5. Yedioth also features a last-minute pitch for votes by Sara Netanyahu and Revital Gantz.
- The wives stick to the message of their husbands’ respective campaigns; Sara gushes that under the leadership of her husband, Israel has flourished into a “safe and prosperous country,” while Revital plays up her husband’s military credentials and touts his “principles, integrity and moral values.”
6. Nowhere is Netanyahu’s fight for his political survival more fraught than in Haaretz. The left-leaning daily leads its election edition with the headline: “Catch 61,” a reference to the minimum number of Knesset seats Netanyahu needs to secure a fifth term.

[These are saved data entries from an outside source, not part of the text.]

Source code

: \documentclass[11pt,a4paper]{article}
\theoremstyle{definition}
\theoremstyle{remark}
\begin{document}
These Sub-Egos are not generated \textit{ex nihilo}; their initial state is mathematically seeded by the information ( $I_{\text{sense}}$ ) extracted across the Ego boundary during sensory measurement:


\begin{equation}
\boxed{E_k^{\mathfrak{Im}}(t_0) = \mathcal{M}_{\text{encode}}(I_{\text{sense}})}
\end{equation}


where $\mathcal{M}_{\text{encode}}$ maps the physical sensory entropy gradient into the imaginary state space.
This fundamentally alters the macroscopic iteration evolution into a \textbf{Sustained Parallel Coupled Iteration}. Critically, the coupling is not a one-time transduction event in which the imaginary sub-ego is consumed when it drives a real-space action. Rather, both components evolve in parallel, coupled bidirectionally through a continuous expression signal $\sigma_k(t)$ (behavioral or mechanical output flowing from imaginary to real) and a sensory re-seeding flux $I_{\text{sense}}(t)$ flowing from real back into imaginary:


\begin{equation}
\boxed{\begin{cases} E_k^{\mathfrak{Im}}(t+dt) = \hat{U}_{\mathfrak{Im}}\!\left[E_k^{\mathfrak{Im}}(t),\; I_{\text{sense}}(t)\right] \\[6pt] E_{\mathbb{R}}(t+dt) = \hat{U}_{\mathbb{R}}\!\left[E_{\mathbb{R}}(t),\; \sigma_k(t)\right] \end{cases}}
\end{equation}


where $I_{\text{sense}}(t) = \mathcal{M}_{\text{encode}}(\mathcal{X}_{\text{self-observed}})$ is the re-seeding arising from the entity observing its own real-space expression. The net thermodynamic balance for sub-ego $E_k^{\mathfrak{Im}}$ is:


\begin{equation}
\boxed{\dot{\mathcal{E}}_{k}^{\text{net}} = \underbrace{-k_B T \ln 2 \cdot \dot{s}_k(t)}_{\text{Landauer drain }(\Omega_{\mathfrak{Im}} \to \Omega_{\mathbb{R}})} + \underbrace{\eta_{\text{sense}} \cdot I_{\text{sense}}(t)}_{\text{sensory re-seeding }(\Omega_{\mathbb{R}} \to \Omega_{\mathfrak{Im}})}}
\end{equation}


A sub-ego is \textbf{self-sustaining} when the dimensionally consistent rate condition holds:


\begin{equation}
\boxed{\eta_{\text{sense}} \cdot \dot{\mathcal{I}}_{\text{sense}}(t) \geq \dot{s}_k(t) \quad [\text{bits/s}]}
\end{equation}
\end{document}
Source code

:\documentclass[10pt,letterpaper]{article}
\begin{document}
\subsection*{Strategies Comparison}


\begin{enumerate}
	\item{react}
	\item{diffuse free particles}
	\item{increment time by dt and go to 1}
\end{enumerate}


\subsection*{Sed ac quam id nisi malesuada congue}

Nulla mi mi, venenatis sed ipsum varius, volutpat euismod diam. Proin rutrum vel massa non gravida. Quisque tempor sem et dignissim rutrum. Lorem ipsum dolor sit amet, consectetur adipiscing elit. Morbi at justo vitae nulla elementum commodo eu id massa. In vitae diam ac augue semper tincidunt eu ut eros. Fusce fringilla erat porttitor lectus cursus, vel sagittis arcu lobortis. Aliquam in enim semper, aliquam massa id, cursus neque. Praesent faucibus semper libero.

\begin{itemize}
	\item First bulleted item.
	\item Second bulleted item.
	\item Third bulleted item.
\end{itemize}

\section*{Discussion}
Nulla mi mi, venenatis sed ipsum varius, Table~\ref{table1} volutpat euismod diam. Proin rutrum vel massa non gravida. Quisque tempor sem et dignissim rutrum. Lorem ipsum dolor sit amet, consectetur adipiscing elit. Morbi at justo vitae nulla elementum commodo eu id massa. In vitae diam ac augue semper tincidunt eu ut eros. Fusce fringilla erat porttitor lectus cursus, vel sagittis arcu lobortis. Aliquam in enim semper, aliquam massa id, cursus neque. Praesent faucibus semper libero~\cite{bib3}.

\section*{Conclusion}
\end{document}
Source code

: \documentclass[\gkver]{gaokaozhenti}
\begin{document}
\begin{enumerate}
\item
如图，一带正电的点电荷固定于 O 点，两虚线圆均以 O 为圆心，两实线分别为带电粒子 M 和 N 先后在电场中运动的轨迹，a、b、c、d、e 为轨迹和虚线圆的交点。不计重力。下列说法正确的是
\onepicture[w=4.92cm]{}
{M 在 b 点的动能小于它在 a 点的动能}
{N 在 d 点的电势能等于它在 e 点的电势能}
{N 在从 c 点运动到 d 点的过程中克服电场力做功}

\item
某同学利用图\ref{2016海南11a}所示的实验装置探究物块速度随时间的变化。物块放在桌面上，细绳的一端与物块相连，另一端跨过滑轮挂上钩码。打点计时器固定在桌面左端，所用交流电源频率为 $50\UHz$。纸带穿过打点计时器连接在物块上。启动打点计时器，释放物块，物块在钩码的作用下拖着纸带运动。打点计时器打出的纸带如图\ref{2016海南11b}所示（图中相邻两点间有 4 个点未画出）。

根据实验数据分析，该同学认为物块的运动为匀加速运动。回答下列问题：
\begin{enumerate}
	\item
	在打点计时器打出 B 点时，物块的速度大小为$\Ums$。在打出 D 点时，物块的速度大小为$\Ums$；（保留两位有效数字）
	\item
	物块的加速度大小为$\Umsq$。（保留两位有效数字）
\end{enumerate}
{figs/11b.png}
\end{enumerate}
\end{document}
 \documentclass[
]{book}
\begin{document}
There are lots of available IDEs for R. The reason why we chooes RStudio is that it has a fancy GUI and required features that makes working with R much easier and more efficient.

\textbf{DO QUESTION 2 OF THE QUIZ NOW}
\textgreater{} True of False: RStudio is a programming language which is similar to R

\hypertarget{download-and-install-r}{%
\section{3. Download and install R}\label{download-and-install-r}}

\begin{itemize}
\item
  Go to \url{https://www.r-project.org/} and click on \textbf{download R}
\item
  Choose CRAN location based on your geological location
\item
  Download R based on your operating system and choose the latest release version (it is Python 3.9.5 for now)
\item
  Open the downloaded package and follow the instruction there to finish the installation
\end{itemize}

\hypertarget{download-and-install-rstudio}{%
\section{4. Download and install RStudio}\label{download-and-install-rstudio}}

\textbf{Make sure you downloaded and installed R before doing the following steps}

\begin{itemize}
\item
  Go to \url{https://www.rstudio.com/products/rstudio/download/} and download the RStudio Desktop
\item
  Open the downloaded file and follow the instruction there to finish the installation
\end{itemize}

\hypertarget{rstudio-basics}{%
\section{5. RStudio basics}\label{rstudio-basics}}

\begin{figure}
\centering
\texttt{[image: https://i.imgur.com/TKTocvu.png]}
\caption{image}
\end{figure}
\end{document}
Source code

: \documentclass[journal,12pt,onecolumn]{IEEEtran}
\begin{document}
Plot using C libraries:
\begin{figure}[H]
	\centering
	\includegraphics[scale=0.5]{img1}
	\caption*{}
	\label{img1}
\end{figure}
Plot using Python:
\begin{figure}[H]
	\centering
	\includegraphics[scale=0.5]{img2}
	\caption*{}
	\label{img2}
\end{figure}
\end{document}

- Columnist Yossi Verter warns that a Netanyahu victory will legitimize the prime minister’s attacks on political opponents and the hierarchies he accuses of conspiring against him, resulting in a weakened Israeli democracy.
- “Victory that ends with the establishment of a right-wing-ultra-Orthodox coalition will give Netanyahu the authority — as far is he is concerned — to break law enforcement, the attorney general and the free press. In short, he will be free to break Israeli democracy, which has survived wars, contentious elections and the assassination of a prime minister,” Verter writes in the front-page analysis.

7. The paper’s Chemi Shalev also sounds the alarm about a Netanyahu victory, calling the election “a vote for the nation’s soul.
- “While the elections may indeed end up in another stalemate that will simply extend Israel’s increasingly Italian-style political paralysis, it is equally reasonable to posit that these elections could very well mark a turning point in the history of Israel, Zionism and the Jewish people. That may sound melodramatic, but it really isn’t. The so-called ‘referendum’ on Netanyahu isn’t just a matter of personal preference, it’s a referendum on the very values that have served as the bedrock of modern Israel. It is a referendum on Israel’s very soul.”
8. The only paper attempting to put a positive spin on the election is the Netanyahu-supporting Israel Hayom. The free daily tabloid, seen as a mouthpiece for the prime minister, glosses over the immense frustration in Israel over the re-do election, even wishing voters a “happy democracy day” on its front page.
- Editor-in-chief Boaz Bismuth declares that Israel’s democracy is “stronger than ever,” and says that casting the election as a Netanyahu referendum is “fundamentally wrong.”
- “Campaign managers and political pundits have tried their best to convince you that Israeli democracy is facing an existential danger. Not only has our democracy not weakened, it has intensified in every dimension,” he writes. “The only thing that’s changed [under Netanyahu] is that it’s more balanced, that’s all.
- Bismuth goes on to say that it is not Israel’s democracy, but the Jewish character of the state, that’s at risk. He says “‘anti-religious coercion’ campaigns by centrist parties [read: Netanyahu opponents] are creating fear and hostility towards Judaism.”

9. Israel Hayom columnist Amnon Lord also unabashedly praises Netanyahu’s leadership, saying in a page 2 op-ed that the attack on Saudi Arabian oil facilities a day earlier, blamed on Iran, “proves there is no substitute for [his] policy.”
- Lord says Gantz and the other Blue and White leaders “totally lack the vision needed to deal with Iran.
- “The choice is between allowing Netanyahu to continue with his clear political and security agenda, or Gantz, whose only agenda is to replace Netanyahu,” Lord says.